Why would they do that? I expect it's because they expected that, as usual, they'd be able to blame the deviation on someone else. Notice how there's been no echo to the promise of tax cuts for the rich? Even the vassals on Wall Street haven't bit. Indeed, Capitol Hill should have taken a hint when one of the country's richest bankers took to the pages of the Wall Street Journal to announce that letting the banks have their way had been wrong -- having taken the bit between their teeth, they had careened into the abyss of bankruptcy.
But this new Jehu spurs the hot-mounted horse,
Instructs the beast to know his native force,
To take the bit between his teeth and fly
To the next headlong steep of anarchy.
from John Dryden's satirical poem The Medal, 1682
It may seem ironic, but bankruptcy is not something banks seem particularly keen to avoid. Indeed, as in other enterprise, the frequency with which it occurs and the legal provisions that have been made for it suggest that throwing in the towel has become a standard operating procedure. Of course, it's easy to do when someone else's assets, particularly money, are involved. Perhaps "trust" used to be such a common word in finacial circles because the behavior it references is required, but not honored by the conmen. Perhaps "In God we Trust" was a warning, all along.
In any event, if bankruptcy is not shunned but, indeed, welcome, one wonders if there is something the banksters are afraid of. And, I think we've found it. Debt, it seems, is the banksters' dread development. When they take in dollars from depositors, they call it an asset and when they lend them out, they call them credit. Or, at least, the Federal Reserve Bank does, as in "Consumer Credit Outstanding." $2.7 trillion dollars is what Americans currently owe to various financial institutions, including over half a trillion to the Federal Treasury itself. That's not what might be owed to the IRS, nor is it that "national debt" we hear so much about needing to be "fixed." Nor is it considered a deficit.
At best, I suspect that long-term and revolving "credit" constitutes a major reason for banker angst. After all, credit accounts represent steadily increasing amounts. "Debits" and "debts" are reserved for accounts that are either decreasing or have stopped growing. (If I've got that right, then what the Club for Growth would seem to have been about is securing an increasing flow of dollars into bank accounts -- a flow that, ironically, the candidates they sent to Congress under the Tea Party banner have virtually brought to a stop).

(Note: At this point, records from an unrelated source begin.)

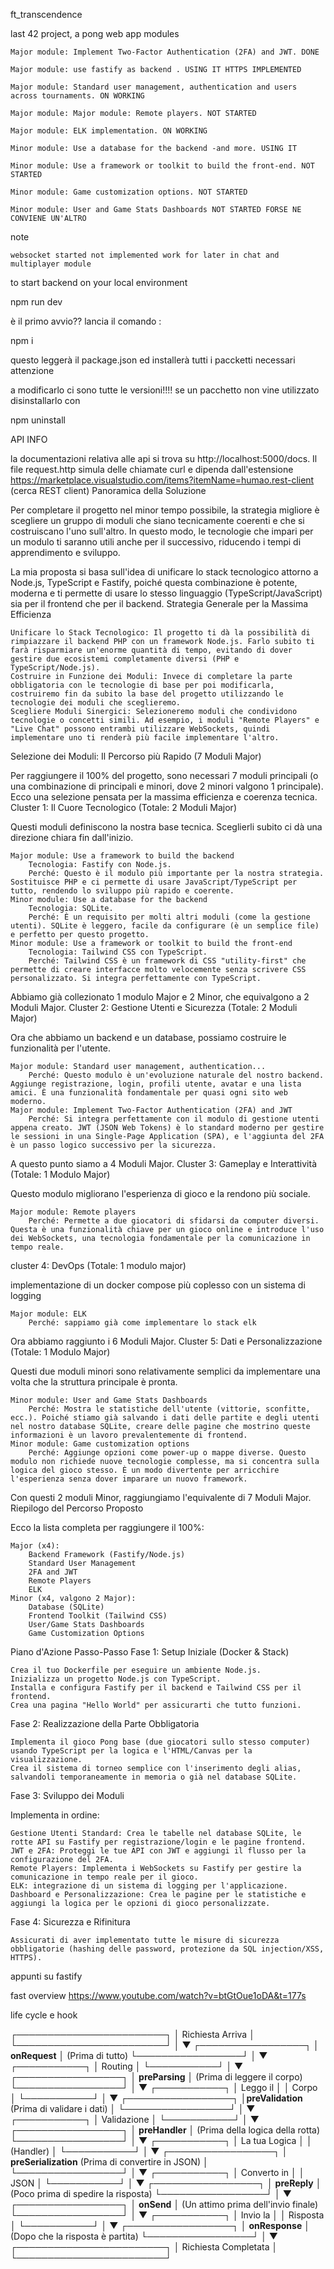 ft_transcendence



last 42 project, a pong web app
modules

    Major module: Implement Two-Factor Authentication (2FA) and JWT. DONE

    Major module: use fastify as backend . USING IT HTTPS IMPLEMENTED

    Major module: Standard user management, authentication and users across tournaments. ON WORKING

    Major module: Major module: Remote players. NOT STARTED

    Major module: ELK implementation. ON WORKING

    Minor module: Use a database for the backend -and more. USING IT

    Minor module: Use a framework or toolkit to build the front-end. NOT STARTED

    Minor module: Game customization options. NOT STARTED

    Minor module: User and Game Stats Dashboards NOT STARTED FORSE NE CONVIENE UN'ALTRO

note

    websocket started not implemented work for later in chat and multiplayer module

to start backend on your local environment

npm run dev

è il primo avvio?? lancia il comando :

 npm i

questo leggerà il package.json ed installerà tutti i paccketti necessari
attenzione

a modificarlo ci sono tutte le versioni!!!! se un pacchetto non vine utilizzato disinstallarlo con

npm uninstall <nome pacchetto>

API INFO

la documentazioni relativa alle api si trova su http://localhost:5000/docs. Il file request.http simula delle chiamate curl e dipenda dall'estensione https://marketplace.visualstudio.com/items?itemName=humao.rest-client (cerca REST client)
Panoramica della Soluzione

Per completare il progetto nel minor tempo possibile, la strategia migliore è scegliere un gruppo di moduli che siano tecnicamente coerenti e che si costruiscano l'uno sull'altro. In questo modo, le tecnologie che impari per un modulo ti saranno utili anche per il successivo, riducendo i tempi di apprendimento e sviluppo.

La mia proposta si basa sull'idea di unificare lo stack tecnologico attorno a Node.js, TypeScript e Fastify, poiché questa combinazione è potente, moderna e ti permette di usare lo stesso linguaggio (TypeScript/JavaScript) sia per il frontend che per il backend.
Strategia Generale per la Massima Efficienza

    Unificare lo Stack Tecnologico: Il progetto ti dà la possibilità di rimpiazzare il backend PHP con un framework Node.js. Farlo subito ti farà risparmiare un'enorme quantità di tempo, evitando di dover gestire due ecosistemi completamente diversi (PHP e TypeScript/Node.js).
    Costruire in Funzione dei Moduli: Invece di completare la parte obbligatoria con le tecnologie di base per poi modificarla, costruiremo fin da subito la base del progetto utilizzando le tecnologie dei moduli che sceglieremo.
    Scegliere Moduli Sinergici: Selezioneremo moduli che condividono tecnologie o concetti simili. Ad esempio, i moduli "Remote Players" e "Live Chat" possono entrambi utilizzare WebSockets, quindi implementare uno ti renderà più facile implementare l'altro.

Selezione dei Moduli: Il Percorso più Rapido (7 Moduli Major)

Per raggiungere il 100% del progetto, sono necessari 7 moduli principali (o una combinazione di principali e minori, dove 2 minori valgono 1 principale). Ecco una selezione pensata per la massima efficienza e coerenza tecnica.
Cluster 1: Il Cuore Tecnologico (Totale: 2 Moduli Major)

Questi moduli definiscono la nostra base tecnica. Sceglierli subito ci dà una direzione chiara fin dall'inizio.

    Major module: Use a framework to build the backend
        Tecnologia: Fastify con Node.js.
        Perché: Questo è il modulo più importante per la nostra strategia. Sostituisce PHP e ci permette di usare JavaScript/TypeScript per tutto, rendendo lo sviluppo più rapido e coerente.
    Minor module: Use a database for the backend
        Tecnologia: SQLite.
        Perché: È un requisito per molti altri moduli (come la gestione utenti). SQLite è leggero, facile da configurare (è un semplice file) e perfetto per questo progetto.
    Minor module: Use a framework or toolkit to build the front-end
        Tecnologia: Tailwind CSS con TypeScript.
        Perché: Tailwind CSS è un framework di CSS "utility-first" che permette di creare interfacce molto velocemente senza scrivere CSS personalizzato. Si integra perfettamente con TypeScript.

Abbiamo già collezionato 1 modulo Major e 2 Minor, che equivalgono a 2 Moduli Major.
Cluster 2: Gestione Utenti e Sicurezza (Totale: 2 Moduli Major)

Ora che abbiamo un backend e un database, possiamo costruire le funzionalità per l'utente.

    Major module: Standard user management, authentication...
        Perché: Questo modulo è un'evoluzione naturale del nostro backend. Aggiunge registrazione, login, profili utente, avatar e una lista amici. È una funzionalità fondamentale per quasi ogni sito web moderno.
    Major module: Implement Two-Factor Authentication (2FA) and JWT
        Perché: Si integra perfettamente con il modulo di gestione utenti appena creato. JWT (JSON Web Tokens) è lo standard moderno per gestire le sessioni in una Single-Page Application (SPA), e l'aggiunta del 2FA è un passo logico successivo per la sicurezza.

A questo punto siamo a 4 Moduli Major.
Cluster 3: Gameplay e Interattività (Totale: 1 Modulo Major)

Questo modulo migliorano l'esperienza di gioco e la rendono più sociale.

    Major module: Remote players
        Perché: Permette a due giocatori di sfidarsi da computer diversi. Questa è una funzionalità chiave per un gioco online e introduce l'uso dei WebSockets, una tecnologia fondamentale per la comunicazione in tempo reale.

cluster 4: DevOps (Totale: 1 modulo major)

implementazione di un docker compose più coplesso con un sistema di logging

    Major module: ELK
        Perché: sappiamo già come implementare lo stack elk

Ora abbiamo raggiunto i 6 Moduli Major.
Cluster 5: Dati e Personalizzazione (Totale: 1 Modulo Major)

Questi due moduli minori sono relativamente semplici da implementare una volta che la struttura principale è pronta.

    Minor module: User and Game Stats Dashboards
        Perché: Mostra le statistiche dell'utente (vittorie, sconfitte, ecc.). Poiché stiamo già salvando i dati delle partite e degli utenti nel nostro database SQLite, creare delle pagine che mostrino queste informazioni è un lavoro prevalentemente di frontend.
    Minor module: Game customization options
        Perché: Aggiunge opzioni come power-up o mappe diverse. Questo modulo non richiede nuove tecnologie complesse, ma si concentra sulla logica del gioco stesso. È un modo divertente per arricchire l'esperienza senza dover imparare un nuovo framework.

Con questi 2 moduli Minor, raggiungiamo l'equivalente di 7 Moduli Major.
Riepilogo del Percorso Proposto

Ecco la lista completa per raggiungere il 100%:

    Major (x4):
        Backend Framework (Fastify/Node.js)
        Standard User Management
        2FA and JWT
        Remote Players
        ELK
    Minor (x4, valgono 2 Major):
        Database (SQLite)
        Frontend Toolkit (Tailwind CSS)
        User/Game Stats Dashboards
        Game Customization Options

Piano d'Azione Passo-Passo
Fase 1: Setup Iniziale (Docker & Stack)

    Crea il tuo Dockerfile per eseguire un ambiente Node.js.
    Inizializza un progetto Node.js con TypeScript.
    Installa e configura Fastify per il backend e Tailwind CSS per il frontend.
    Crea una pagina "Hello World" per assicurarti che tutto funzioni.

Fase 2: Realizzazione della Parte Obbligatoria

    Implementa il gioco Pong base (due giocatori sullo stesso computer) usando TypeScript per la logica e l'HTML/Canvas per la visualizzazione.
    Crea il sistema di torneo semplice con l'inserimento degli alias, salvandoli temporaneamente in memoria o già nel database SQLite.

Fase 3: Sviluppo dei Moduli

Implementa in ordine:

    Gestione Utenti Standard: Crea le tabelle nel database SQLite, le rotte API su Fastify per registrazione/login e le pagine frontend.
    JWT e 2FA: Proteggi le tue API con JWT e aggiungi il flusso per la configurazione del 2FA.
    Remote Players: Implementa i WebSockets su Fastify per gestire la comunicazione in tempo reale per il gioco.
    ELK: integrazione di un sistema di logging per l'applicazione.
    Dashboard e Personalizzazione: Crea le pagine per le statistiche e aggiungi la logica per le opzioni di gioco personalizzate.

Fase 4: Sicurezza e Rifinitura

    Assicurati di aver implementato tutte le misure di sicurezza obbligatorie (hashing delle password, protezione da SQL injection/XSS, HTTPS).

appunti su fastify

fast overview https://www.youtube.com/watch?v=btGtOue1oDA&t=177s

life cycle e hook

   ┌────────────────────────┐
   │     Richiesta Arriva   │
   └────────────────────────┘
              │
              ▼
      ┌─────────────────┐
      │  **onRequest**  │ (Prima di tutto)
      └─────────────────┘
              │
              ▼
         ┌───────────┐
         │   Routing │
         └───────────┘
              │
              ▼
      ┌─────────────────┐
      │ **preParsing**  │ (Prima di leggere il corpo)
      └─────────────────┘
              │
              ▼
         ┌───────────┐
         │ Leggo il  │
         │   Corpo   │
         └───────────┘
              │
              ▼
      ┌─────────────────┐
      │**preValidation** (Prima di validare i dati) │
      └─────────────────┘
              │
              ▼
         ┌───────────┐
         │ Validazione │
         └───────────┘
              │
              ▼
      ┌─────────────────┐
      │  **preHandler** │ (Prima della logica della rotta)
      └─────────────────┘
              │
              ▼
         ┌───────────┐
         │ La tua Logica  │
         │   (Handler)   │
         └───────────┘
              │
              ▼
      ┌─────────────────┐
      │ **preSerialization** (Prima di convertire in JSON) │
      └─────────────────┘
              │
              ▼
         ┌───────────┐
         │ Converto in │
         │    JSON     │
         └───────────┘
              │
              ▼
      ┌─────────────────┐
      │    **preReply** │ (Poco prima di spedire la risposta)
      └─────────────────┘
              │
              ▼
      ┌─────────────────┐
      │    **onSend** │ (Un attimo prima dell'invio finale)
      └─────────────────┘
              │
              ▼
         ┌───────────┐
         │   Invio la  │
         │  Risposta   │
         └───────────┘
              │
              ▼
      ┌─────────────────┐
      │ **onResponse** │ (Dopo che la risposta è partita)
      └─────────────────┘
              │
              ▼
   ┌────────────────────────┐
   │ Richiesta Completata   │
   └────────────────────────┘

The Cons seem allergic to debt. Perhaps it's just a matter of their politicians feeling "out of their depth" when it comes to dealing with numbers. More likely, it's a matter of the instinct-driven, who obviously make good candidates for public office because of their public speaking skills, being deficient in the art of giving out anything but talk. "All hat, no cattle," isn't just applicable to Texans. (Poor Bush I. Having a silver foot in his mouth, instead of a silver tongue, proved disastrous once the Reagan Gilt wore off). Perhaps, as I've suggested before, the Cons, both politicians and pundits, can't tell the difference between "owe" and "own" -- between the self and the other. If so, then that would account for why they are endemically unfit for public service. Mistaking ownership for obligation is, it seems, not correctible.
People, who can't tell the difference between what belongs to them and what belongs to someone else, probably can't understand that debt is a good thing and that the alternative to debt is theft -- i.e. bad. It's a sharp distinction -- one, one would think, that is easily understood by our binary thinkers, who see everything in black and white. But, that involves opening their eyes or taking the blind-fold off, giving up the self-deception they've devised. Perhaps that too, having been practiced long enough, becomes a habit they can't give up.
"Oh What a Tangled Web We Weave When First We Practice to Deceive." This line from Sir Walter Scott is telling. That there are so many deceiving Scotts in the American political arena is eerie.